What you should do is to talk to the teacher privately about the problem; medication claritin. Medication claritin: or, if necessary, go to the principal privately and talk to him about the problem. Medication claritin: i admit that there have been times that I’ve had to go and switch my child from one class to another, because there was a personality conflict that was not good for the child.But all things considered, you still do not want to invalidate the authority of the teacher in front of the child.
Another reason why you don’t want to do this is that throughout your child’s life he is going to run into people who are difficult, who have their own personal problems, who do not handle situations well and act and react inappropriately.Many of these difficult people could be people who hold positions of power. It could be a clerk at the Motor Vehicle Department, someone in the Passport Office or a bank.They are people who your child will need services from and defiance at this point will not get him what he wants. He will have to deal with them whether he likes it or not.

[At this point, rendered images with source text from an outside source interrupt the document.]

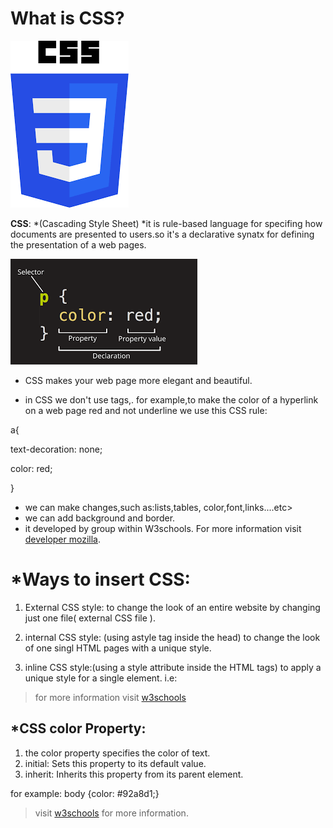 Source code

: # What is CSS?
![css](css.png)

**CSS**: *(Cascading Style Sheet) *it is rule-based language for specifing how documents are presented to users.so it's a declarative synatx for defining the presentation of a web pages.


![css2](css2.png)
* CSS  makes your web page more elegant and beautiful.

* in CSS we don't use tags,. for example,to make the color of a hyperlink on a web page red and not underline we use this CSS rule:

a{

  text-decoration: none;

  color: red;

}
* we can make changes,such as:lists,tables, color,font,links....etc>
* we can add background and border.
* it developed by group within W3schools.
For more information visit [developer mozilla](https://developer.mozilla.org/en-US/docs/Learn/CSS/First_steps/What_is_CSS).

# *Ways to insert CSS:
1. External CSS style: to change the look of an entire website by changing just one file( external CSS file ).

2. internal CSS style: (using astyle tag inside the head) to change the look of one singl HTML pages with a unique style.

3. inline CSS style:(using a style attribute inside the HTML tags)
to apply a unique style for a single element.
i.e: 
<p style="color: red"</p>




 > for more information visit [w3schools](https://www.w3schools.com/css/css_howto.asp
 )

## *CSS color Property:
1. the color property specifies the color of text.
2. initial: Sets this property to its default value.
3. inherit:	Inherits this property from its parent element.

 for example: body {color: #92a8d1;}


 >visit [w3schools](https://www.w3schools.com/cssref/pr_text_color.asp) for more information.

He cannot always run away from problems.So, you should use this opportunity to teach your child how to handle the situation. Teach him how to talk to teacher appropriately, how to avoid conflicts, how to obey difficult situations and difficult requests, and how to basically get through the year however possible.
Again, there may be times where you will just have to get the child out and get him to a better situation; medication claritin.But you should try to use this opportunity first of all, to teach your child to handle these difficult situations.
You do not want to undermine the authority, the respect for the teacher, because the child must needs to know how respect authority figures, even when the person filling the position doesn’t deserve respect.
You do not want to undermine a teacher in any way, and at the same time, you do not want to validate your child’s bad behavior – medication claritin.